** Provided records follows **

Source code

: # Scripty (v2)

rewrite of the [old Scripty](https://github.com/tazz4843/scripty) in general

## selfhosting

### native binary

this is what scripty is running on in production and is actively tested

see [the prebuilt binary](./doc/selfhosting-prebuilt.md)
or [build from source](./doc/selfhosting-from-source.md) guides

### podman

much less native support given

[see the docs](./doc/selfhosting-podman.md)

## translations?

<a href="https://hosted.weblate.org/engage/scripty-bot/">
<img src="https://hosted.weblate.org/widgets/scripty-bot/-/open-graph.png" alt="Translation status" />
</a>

** End of Provided records **

_To do_
Give back each line above exactly as written.

_Response below_
Source code

: # Scripty (v2)

rewrite of the [old Scripty](https://github.com/tazz4843/scripty) in general

## selfhosting

### native binary

this is what scripty is running on in production and is actively tested

see [the prebuilt binary](./doc/selfhosting-prebuilt.md)
or [build from source](./doc/selfhosting-from-source.md) guides

### podman

much less native support given

[see the docs](./doc/selfhosting-podman.md)

## translations?

<a href="https://hosted.weblate.org/engage/scripty-bot/">
<img src="https://hosted.weblate.org/widgets/scripty-bot/-/open-graph.png" alt="Translation status" />
</a>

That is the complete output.